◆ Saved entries
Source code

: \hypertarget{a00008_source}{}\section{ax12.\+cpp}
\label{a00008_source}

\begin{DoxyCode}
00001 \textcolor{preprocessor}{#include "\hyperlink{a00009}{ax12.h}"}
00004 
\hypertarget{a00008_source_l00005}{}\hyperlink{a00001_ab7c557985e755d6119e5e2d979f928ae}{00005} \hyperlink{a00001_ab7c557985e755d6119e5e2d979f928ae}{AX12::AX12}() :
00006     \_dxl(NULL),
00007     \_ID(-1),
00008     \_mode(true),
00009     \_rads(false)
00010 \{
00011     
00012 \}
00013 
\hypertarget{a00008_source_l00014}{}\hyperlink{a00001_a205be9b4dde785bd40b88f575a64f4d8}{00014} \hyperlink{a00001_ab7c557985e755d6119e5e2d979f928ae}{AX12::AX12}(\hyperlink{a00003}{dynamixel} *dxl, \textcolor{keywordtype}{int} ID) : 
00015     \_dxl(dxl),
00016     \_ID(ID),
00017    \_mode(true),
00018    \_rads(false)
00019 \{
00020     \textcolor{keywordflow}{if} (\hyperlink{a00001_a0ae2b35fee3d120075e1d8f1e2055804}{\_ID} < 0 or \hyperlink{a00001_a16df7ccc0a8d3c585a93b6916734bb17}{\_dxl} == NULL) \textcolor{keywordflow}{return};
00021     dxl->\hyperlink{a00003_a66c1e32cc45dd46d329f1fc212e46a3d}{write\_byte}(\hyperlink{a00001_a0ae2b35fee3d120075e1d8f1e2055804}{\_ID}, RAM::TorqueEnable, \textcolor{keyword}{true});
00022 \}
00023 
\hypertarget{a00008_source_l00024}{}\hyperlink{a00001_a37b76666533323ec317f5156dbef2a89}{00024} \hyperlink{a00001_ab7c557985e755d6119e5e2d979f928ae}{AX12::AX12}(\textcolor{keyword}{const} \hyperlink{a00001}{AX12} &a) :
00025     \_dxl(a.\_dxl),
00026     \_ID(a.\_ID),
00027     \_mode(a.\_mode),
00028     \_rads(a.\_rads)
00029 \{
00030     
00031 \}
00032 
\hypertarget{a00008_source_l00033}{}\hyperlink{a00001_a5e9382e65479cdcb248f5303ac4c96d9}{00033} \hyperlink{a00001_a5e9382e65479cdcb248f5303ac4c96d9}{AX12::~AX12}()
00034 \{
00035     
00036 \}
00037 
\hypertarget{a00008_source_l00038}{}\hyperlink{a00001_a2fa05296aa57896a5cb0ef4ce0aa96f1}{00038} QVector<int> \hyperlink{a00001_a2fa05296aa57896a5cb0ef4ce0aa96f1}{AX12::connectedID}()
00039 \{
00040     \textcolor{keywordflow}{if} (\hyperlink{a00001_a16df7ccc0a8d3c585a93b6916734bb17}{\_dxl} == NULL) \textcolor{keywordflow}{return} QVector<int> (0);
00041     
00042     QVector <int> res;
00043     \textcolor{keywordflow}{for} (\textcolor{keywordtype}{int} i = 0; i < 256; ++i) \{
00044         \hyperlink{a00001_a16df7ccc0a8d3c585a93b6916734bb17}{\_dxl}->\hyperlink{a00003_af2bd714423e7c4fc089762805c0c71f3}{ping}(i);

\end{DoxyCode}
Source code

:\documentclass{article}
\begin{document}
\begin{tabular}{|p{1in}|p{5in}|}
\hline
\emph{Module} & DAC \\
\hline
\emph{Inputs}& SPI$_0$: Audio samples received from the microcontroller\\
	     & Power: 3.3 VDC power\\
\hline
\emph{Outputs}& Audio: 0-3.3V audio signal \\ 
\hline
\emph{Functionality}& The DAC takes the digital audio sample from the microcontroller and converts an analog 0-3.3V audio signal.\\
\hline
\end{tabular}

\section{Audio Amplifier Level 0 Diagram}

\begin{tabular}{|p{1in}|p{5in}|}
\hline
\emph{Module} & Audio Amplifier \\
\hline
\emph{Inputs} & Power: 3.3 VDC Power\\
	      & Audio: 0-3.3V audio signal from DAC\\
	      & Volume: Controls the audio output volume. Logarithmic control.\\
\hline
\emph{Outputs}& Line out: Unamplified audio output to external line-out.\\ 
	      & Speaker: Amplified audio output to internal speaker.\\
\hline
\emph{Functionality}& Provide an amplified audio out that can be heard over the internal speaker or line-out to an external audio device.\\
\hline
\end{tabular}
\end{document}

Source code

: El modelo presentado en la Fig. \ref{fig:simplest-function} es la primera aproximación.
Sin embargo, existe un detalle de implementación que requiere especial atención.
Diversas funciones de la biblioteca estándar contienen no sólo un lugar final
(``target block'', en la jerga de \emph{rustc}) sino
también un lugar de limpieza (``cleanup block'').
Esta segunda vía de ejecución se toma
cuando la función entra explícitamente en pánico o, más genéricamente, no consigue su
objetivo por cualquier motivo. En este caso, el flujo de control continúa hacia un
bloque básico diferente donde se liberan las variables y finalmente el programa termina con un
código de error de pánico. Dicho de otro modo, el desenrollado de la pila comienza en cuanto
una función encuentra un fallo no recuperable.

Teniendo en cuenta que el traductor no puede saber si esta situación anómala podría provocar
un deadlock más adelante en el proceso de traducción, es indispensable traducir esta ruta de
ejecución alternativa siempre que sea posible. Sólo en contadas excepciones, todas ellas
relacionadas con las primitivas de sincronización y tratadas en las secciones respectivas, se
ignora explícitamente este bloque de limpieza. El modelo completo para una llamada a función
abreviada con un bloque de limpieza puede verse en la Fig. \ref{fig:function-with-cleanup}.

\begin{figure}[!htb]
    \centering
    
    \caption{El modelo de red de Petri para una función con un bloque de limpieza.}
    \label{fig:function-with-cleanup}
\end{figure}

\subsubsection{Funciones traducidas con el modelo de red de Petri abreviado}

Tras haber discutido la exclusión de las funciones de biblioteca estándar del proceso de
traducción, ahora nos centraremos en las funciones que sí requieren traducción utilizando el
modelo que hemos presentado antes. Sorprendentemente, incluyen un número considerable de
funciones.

◆ TASK DETAILS
Retype all the data, changing nothing.

◆ REPLY
Source code

: \hypertarget{a00008_source}{}\section{ax12.\+cpp}
\label{a00008_source}

\begin{DoxyCode}
00001 \textcolor{preprocessor}{#include "\hyperlink{a00009}{ax12.h}"}
00004 
\hypertarget{a00008_source_l00005}{}\hyperlink{a00001_ab7c557985e755d6119e5e2d979f928ae}{00005} \hyperlink{a00001_ab7c557985e755d6119e5e2d979f928ae}{AX12::AX12}() :
00006     \_dxl(NULL),
00007     \_ID(-1),
00008     \_mode(true),
00009     \_rads(false)
00010 \{
00011     
00012 \}
00013 
\hypertarget{a00008_source_l00014}{}\hyperlink{a00001_a205be9b4dde785bd40b88f575a64f4d8}{00014} \hyperlink{a00001_ab7c557985e755d6119e5e2d979f928ae}{AX12::AX12}(\hyperlink{a00003}{dynamixel} *dxl, \textcolor{keywordtype}{int} ID) : 
00015     \_dxl(dxl),
00016     \_ID(ID),
00017    \_mode(true),
00018    \_rads(false)
00019 \{
00020     \textcolor{keywordflow}{if} (\hyperlink{a00001_a0ae2b35fee3d120075e1d8f1e2055804}{\_ID} < 0 or \hyperlink{a00001_a16df7ccc0a8d3c585a93b6916734bb17}{\_dxl} == NULL) \textcolor{keywordflow}{return};
00021     dxl->\hyperlink{a00003_a66c1e32cc45dd46d329f1fc212e46a3d}{write\_byte}(\hyperlink{a00001_a0ae2b35fee3d120075e1d8f1e2055804}{\_ID}, RAM::TorqueEnable, \textcolor{keyword}{true});
00022 \}
00023 
\hypertarget{a00008_source_l00024}{}\hyperlink{a00001_a37b76666533323ec317f5156dbef2a89}{00024} \hyperlink{a00001_ab7c557985e755d6119e5e2d979f928ae}{AX12::AX12}(\textcolor{keyword}{const} \hyperlink{a00001}{AX12} &a) :
00025     \_dxl(a.\_dxl),
00026     \_ID(a.\_ID),
00027     \_mode(a.\_mode),
00028     \_rads(a.\_rads)
00029 \{
00030     
00031 \}
00032 
\hypertarget{a00008_source_l00033}{}\hyperlink{a00001_a5e9382e65479cdcb248f5303ac4c96d9}{00033} \hyperlink{a00001_a5e9382e65479cdcb248f5303ac4c96d9}{AX12::~AX12}()
00034 \{
00035     
00036 \}
00037 
\hypertarget{a00008_source_l00038}{}\hyperlink{a00001_a2fa05296aa57896a5cb0ef4ce0aa96f1}{00038} QVector<int> \hyperlink{a00001_a2fa05296aa57896a5cb0ef4ce0aa96f1}{AX12::connectedID}()
00039 \{
00040     \textcolor{keywordflow}{if} (\hyperlink{a00001_a16df7ccc0a8d3c585a93b6916734bb17}{\_dxl} == NULL) \textcolor{keywordflow}{return} QVector<int> (0);
00041     
00042     QVector <int> res;
00043     \textcolor{keywordflow}{for} (\textcolor{keywordtype}{int} i = 0; i < 256; ++i) \{
00044         \hyperlink{a00001_a16df7ccc0a8d3c585a93b6916734bb17}{\_dxl}->\hyperlink{a00003_af2bd714423e7c4fc089762805c0c71f3}{ping}(i);

\end{DoxyCode}
Source code

:\documentclass{article}
\begin{document}
\begin{tabular}{|p{1in}|p{5in}|}
\hline
\emph{Module} & DAC \\
\hline
\emph{Inputs}& SPI$_0$: Audio samples received from the microcontroller\\
	     & Power: 3.3 VDC power\\
\hline
\emph{Outputs}& Audio: 0-3.3V audio signal \\ 
\hline
\emph{Functionality}& The DAC takes the digital audio sample from the microcontroller and converts an analog 0-3.3V audio signal.\\
\hline
\end{tabular}

\section{Audio Amplifier Level 0 Diagram}

\begin{tabular}{|p{1in}|p{5in}|}
\hline
\emph{Module} & Audio Amplifier \\
\hline
\emph{Inputs} & Power: 3.3 VDC Power\\
	      & Audio: 0-3.3V audio signal from DAC\\
	      & Volume: Controls the audio output volume. Logarithmic control.\\
\hline
\emph{Outputs}& Line out: Unamplified audio output to external line-out.\\ 
	      & Speaker: Amplified audio output to internal speaker.\\
\hline
\emph{Functionality}& Provide an amplified audio out that can be heard over the internal speaker or line-out to an external audio device.\\
\hline
\end{tabular}
\end{document}

Source code

: El modelo presentado en la Fig. \ref{fig:simplest-function} es la primera aproximación.
Sin embargo, existe un detalle de implementación que requiere especial atención.
Diversas funciones de la biblioteca estándar contienen no sólo un lugar final
(``target block'', en la jerga de \emph{rustc}) sino
también un lugar de limpieza (``cleanup block'').
Esta segunda vía de ejecución se toma
cuando la función entra explícitamente en pánico o, más genéricamente, no consigue su
objetivo por cualquier motivo. En este caso, el flujo de control continúa hacia un
bloque básico diferente donde se liberan las variables y finalmente el programa termina con un
código de error de pánico. Dicho de otro modo, el desenrollado de la pila comienza en cuanto
una función encuentra un fallo no recuperable.

Teniendo en cuenta que el traductor no puede saber si esta situación anómala podría provocar
un deadlock más adelante en el proceso de traducción, es indispensable traducir esta ruta de
ejecución alternativa siempre que sea posible. Sólo en contadas excepciones, todas ellas
relacionadas con las primitivas de sincronización y tratadas en las secciones respectivas, se
ignora explícitamente este bloque de limpieza. El modelo completo para una llamada a función
abreviada con un bloque de limpieza puede verse en la Fig. \ref{fig:function-with-cleanup}.

\begin{figure}[!htb]
    \centering
    
    \caption{El modelo de red de Petri para una función con un bloque de limpieza.}
    \label{fig:function-with-cleanup}
\end{figure}

\subsubsection{Funciones traducidas con el modelo de red de Petri abreviado}

Tras haber discutido la exclusión de las funciones de biblioteca estándar del proceso de
traducción, ahora nos centraremos en las funciones que sí requieren traducción utilizando el
modelo que hemos presentado antes. Sorprendentemente, incluyen un número considerable de
funciones.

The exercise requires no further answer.